Data Set for Link collector links need to be the same size?

Post questions here relative to DataStage Server Edition for such areas as Server job design, DS Basic, Routines, Job Sequences, etc.

Moderators: chulett, rschirm, roy

Post Reply
jpr196
Participant
Posts: 65
Joined: Tue Sep 26, 2006 1:49 pm
Location: Virginia

Data Set for Link collector links need to be the same size?

Post by jpr196 »

Hey All,

Hopefully an easy question. We have 2 sequential files (same structure) loading to one table. We were using link collector stage but our job has failed a few times after running for a period of time. The files have different amounts of data (1st has 50 million rows and 2nd has 70 million). Would this cause a timeout error using the link collector stage, round-robin algorithm? Is the simplest solution to break it up into 2 jobs and process each separately? Thanks in advance!
chulett
Charter Member
Charter Member
Posts: 43085
Joined: Tue Nov 12, 2002 4:34 pm
Location: Denver, CO

Post by chulett »

What kind of failure, a timeout? Basically yes, they should be of a similar volume but I don't think that's a hard and fast requirement. :?
-craig

"You can never have too many knives" -- Logan Nine Fingers
ray.wurlod
Participant
Posts: 54607
Joined: Wed Oct 23, 2002 10:52 pm
Location: Sydney, Australia
Contact:

Post by ray.wurlod »

The Link Collector stage is notorious for this behaviour. It takes Round Robin to mean "wait", rather than "skip if not ready". It does not process the "end of data" token gracefully.

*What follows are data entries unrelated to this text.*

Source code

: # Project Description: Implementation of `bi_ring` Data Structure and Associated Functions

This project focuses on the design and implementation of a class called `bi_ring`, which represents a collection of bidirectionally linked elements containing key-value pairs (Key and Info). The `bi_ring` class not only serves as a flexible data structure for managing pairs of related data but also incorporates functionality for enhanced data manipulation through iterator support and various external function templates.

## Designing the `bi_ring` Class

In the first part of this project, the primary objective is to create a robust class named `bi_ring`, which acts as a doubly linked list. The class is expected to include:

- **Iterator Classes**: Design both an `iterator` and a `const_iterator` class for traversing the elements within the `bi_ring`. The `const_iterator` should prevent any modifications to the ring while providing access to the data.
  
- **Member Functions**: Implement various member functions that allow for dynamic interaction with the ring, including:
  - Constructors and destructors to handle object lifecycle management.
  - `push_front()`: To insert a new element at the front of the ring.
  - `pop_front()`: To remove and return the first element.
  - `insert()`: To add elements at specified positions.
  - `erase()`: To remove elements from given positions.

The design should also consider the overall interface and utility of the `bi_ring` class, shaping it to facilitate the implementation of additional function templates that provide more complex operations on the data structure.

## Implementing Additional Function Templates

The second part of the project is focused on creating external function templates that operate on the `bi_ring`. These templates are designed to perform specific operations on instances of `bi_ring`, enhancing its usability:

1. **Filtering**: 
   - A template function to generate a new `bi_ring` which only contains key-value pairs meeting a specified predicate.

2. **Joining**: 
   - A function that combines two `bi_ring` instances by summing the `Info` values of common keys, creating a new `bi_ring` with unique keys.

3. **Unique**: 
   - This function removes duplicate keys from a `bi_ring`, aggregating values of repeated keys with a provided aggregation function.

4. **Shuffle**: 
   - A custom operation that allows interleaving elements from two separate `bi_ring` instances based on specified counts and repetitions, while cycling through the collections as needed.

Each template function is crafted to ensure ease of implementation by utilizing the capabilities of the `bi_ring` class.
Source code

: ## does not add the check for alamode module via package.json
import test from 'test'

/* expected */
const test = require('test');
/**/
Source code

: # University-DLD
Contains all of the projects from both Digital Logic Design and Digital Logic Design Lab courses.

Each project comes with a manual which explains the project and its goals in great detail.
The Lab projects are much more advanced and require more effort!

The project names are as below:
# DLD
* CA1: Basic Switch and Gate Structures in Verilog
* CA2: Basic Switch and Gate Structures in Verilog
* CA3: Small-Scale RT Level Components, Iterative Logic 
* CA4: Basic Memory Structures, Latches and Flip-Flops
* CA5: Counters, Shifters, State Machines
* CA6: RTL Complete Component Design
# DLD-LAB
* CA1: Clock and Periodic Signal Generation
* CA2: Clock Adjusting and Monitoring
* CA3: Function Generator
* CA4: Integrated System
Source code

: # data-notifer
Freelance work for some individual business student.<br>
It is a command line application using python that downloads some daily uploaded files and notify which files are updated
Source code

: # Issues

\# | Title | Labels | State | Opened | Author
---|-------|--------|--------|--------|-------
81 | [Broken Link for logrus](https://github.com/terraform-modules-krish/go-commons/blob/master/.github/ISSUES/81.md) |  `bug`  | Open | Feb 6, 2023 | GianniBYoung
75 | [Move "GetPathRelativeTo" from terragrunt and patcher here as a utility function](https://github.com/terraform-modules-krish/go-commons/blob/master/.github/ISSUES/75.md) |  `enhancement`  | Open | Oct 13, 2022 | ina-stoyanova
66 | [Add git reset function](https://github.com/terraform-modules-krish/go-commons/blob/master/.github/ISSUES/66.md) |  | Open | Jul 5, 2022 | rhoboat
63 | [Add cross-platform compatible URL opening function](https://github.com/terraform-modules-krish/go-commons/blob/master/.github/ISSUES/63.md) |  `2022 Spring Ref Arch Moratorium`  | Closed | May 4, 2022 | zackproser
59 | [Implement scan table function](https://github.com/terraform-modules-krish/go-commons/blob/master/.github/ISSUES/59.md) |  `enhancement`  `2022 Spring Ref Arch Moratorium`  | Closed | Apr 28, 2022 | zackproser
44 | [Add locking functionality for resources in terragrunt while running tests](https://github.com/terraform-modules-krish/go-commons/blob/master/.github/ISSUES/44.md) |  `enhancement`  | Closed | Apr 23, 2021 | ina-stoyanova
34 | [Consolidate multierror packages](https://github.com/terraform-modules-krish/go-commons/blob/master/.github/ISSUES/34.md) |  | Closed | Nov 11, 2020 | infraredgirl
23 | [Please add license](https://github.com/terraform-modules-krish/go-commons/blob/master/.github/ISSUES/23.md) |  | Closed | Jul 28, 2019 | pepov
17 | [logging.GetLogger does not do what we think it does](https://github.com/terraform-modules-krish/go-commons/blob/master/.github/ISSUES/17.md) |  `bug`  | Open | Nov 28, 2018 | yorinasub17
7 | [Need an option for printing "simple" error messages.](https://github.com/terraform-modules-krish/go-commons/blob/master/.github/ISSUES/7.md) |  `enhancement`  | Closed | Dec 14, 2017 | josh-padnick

You could cat the files together in a Filter command then, within the job if you want to, use Link Partitioner and Link Collector stages in concert to cause parallel processing. But try it without these stages first - I think that the speed of the Sequential File stage will be more than adequate.
IBM Software Services Group
Any contribution to this forum is my own opinion and does not necessarily reflect any position that IBM may hold.
chulett
Charter Member
Charter Member
Posts: 43085
Joined: Tue Nov 12, 2002 4:34 pm
Location: Denver, CO

Post by chulett »

That probably explains why I don't use it. As noted, prefer concatenation, either before job or dynamically via the Filter.
-craig

"You can never have too many knives" -- Logan Nine Fingers
jpr196
Participant
Posts: 65
Joined: Tue Sep 26, 2006 1:49 pm
Location: Virginia

Post by jpr196 »

Thanks for the responses and suggestions. I need to filter data from each file before loading (and this is a one time load) so I think I'll process each file separately to work around the link collector.
Post Reply